Your instructions> Would you repeat all of the records underneath, exactly as written?

***

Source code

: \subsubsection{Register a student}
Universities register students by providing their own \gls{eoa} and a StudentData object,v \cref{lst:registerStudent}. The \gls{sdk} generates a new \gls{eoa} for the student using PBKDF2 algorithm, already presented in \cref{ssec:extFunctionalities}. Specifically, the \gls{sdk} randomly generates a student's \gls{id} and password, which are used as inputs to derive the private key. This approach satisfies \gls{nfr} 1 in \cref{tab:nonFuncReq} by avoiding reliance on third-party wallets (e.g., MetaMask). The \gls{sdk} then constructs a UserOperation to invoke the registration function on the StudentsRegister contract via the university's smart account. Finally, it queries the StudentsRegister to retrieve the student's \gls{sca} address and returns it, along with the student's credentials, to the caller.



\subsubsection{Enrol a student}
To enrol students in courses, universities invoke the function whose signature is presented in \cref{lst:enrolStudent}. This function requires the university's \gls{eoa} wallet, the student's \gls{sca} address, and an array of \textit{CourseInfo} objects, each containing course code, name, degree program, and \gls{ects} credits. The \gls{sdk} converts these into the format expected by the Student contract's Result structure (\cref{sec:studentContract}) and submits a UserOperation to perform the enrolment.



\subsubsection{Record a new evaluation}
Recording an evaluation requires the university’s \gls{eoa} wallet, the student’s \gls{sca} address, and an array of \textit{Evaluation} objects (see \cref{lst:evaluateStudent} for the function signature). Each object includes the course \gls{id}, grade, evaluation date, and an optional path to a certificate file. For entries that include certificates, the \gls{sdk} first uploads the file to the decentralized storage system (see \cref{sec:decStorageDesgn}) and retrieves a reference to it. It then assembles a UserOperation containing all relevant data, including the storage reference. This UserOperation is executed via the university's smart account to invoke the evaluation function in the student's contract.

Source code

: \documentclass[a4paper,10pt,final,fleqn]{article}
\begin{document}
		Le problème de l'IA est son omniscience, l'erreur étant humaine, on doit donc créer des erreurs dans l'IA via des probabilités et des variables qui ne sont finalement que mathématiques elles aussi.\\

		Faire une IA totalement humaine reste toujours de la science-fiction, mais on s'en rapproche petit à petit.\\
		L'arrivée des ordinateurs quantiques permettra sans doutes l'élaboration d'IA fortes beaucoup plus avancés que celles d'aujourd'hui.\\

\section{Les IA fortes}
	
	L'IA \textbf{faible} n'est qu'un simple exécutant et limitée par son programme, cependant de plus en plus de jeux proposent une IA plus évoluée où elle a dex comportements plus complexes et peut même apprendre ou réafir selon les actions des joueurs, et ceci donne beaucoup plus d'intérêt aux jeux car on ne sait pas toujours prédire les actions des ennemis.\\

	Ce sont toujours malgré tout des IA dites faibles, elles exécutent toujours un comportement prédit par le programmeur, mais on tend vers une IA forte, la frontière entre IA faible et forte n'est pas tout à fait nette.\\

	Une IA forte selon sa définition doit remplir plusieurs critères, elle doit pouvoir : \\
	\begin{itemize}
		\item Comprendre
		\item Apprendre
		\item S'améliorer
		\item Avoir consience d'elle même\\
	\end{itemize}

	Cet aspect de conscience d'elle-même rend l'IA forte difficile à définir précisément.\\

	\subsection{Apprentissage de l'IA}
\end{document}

***

Answer box>
Source code

: \subsubsection{Register a student}
Universities register students by providing their own \gls{eoa} and a StudentData object,v \cref{lst:registerStudent}. The \gls{sdk} generates a new \gls{eoa} for the student using PBKDF2 algorithm, already presented in \cref{ssec:extFunctionalities}. Specifically, the \gls{sdk} randomly generates a student's \gls{id} and password, which are used as inputs to derive the private key. This approach satisfies \gls{nfr} 1 in \cref{tab:nonFuncReq} by avoiding reliance on third-party wallets (e.g., MetaMask). The \gls{sdk} then constructs a UserOperation to invoke the registration function on the StudentsRegister contract via the university's smart account. Finally, it queries the StudentsRegister to retrieve the student's \gls{sca} address and returns it, along with the student's credentials, to the caller.



\subsubsection{Enrol a student}
To enrol students in courses, universities invoke the function whose signature is presented in \cref{lst:enrolStudent}. This function requires the university's \gls{eoa} wallet, the student's \gls{sca} address, and an array of \textit{CourseInfo} objects, each containing course code, name, degree program, and \gls{ects} credits. The \gls{sdk} converts these into the format expected by the Student contract's Result structure (\cref{sec:studentContract}) and submits a UserOperation to perform the enrolment.



\subsubsection{Record a new evaluation}
Recording an evaluation requires the university’s \gls{eoa} wallet, the student’s \gls{sca} address, and an array of \textit{Evaluation} objects (see \cref{lst:evaluateStudent} for the function signature). Each object includes the course \gls{id}, grade, evaluation date, and an optional path to a certificate file. For entries that include certificates, the \gls{sdk} first uploads the file to the decentralized storage system (see \cref{sec:decStorageDesgn}) and retrieves a reference to it. It then assembles a UserOperation containing all relevant data, including the storage reference. This UserOperation is executed via the university's smart account to invoke the evaluation function in the student's contract.

Source code

: \documentclass[a4paper,10pt,final,fleqn]{article}
\begin{document}
		Le problème de l'IA est son omniscience, l'erreur étant humaine, on doit donc créer des erreurs dans l'IA via des probabilités et des variables qui ne sont finalement que mathématiques elles aussi.\\

		Faire une IA totalement humaine reste toujours de la science-fiction, mais on s'en rapproche petit à petit.\\
		L'arrivée des ordinateurs quantiques permettra sans doutes l'élaboration d'IA fortes beaucoup plus avancés que celles d'aujourd'hui.\\

\section{Les IA fortes}
	
	L'IA \textbf{faible} n'est qu'un simple exécutant et limitée par son programme, cependant de plus en plus de jeux proposent une IA plus évoluée où elle a dex comportements plus complexes et peut même apprendre ou réafir selon les actions des joueurs, et ceci donne beaucoup plus d'intérêt aux jeux car on ne sait pas toujours prédire les actions des ennemis.\\

	Ce sont toujours malgré tout des IA dites faibles, elles exécutent toujours un comportement prédit par le programmeur, mais on tend vers une IA forte, la frontière entre IA faible et forte n'est pas tout à fait nette.\\

	Une IA forte selon sa définition doit remplir plusieurs critères, elle doit pouvoir : \\
	\begin{itemize}
		\item Comprendre
		\item Apprendre
		\item S'améliorer
		\item Avoir consience d'elle même\\
	\end{itemize}

	Cet aspect de conscience d'elle-même rend l'IA forte difficile à définir précisément.\\

	\subsection{Apprentissage de l'IA}
\end{document}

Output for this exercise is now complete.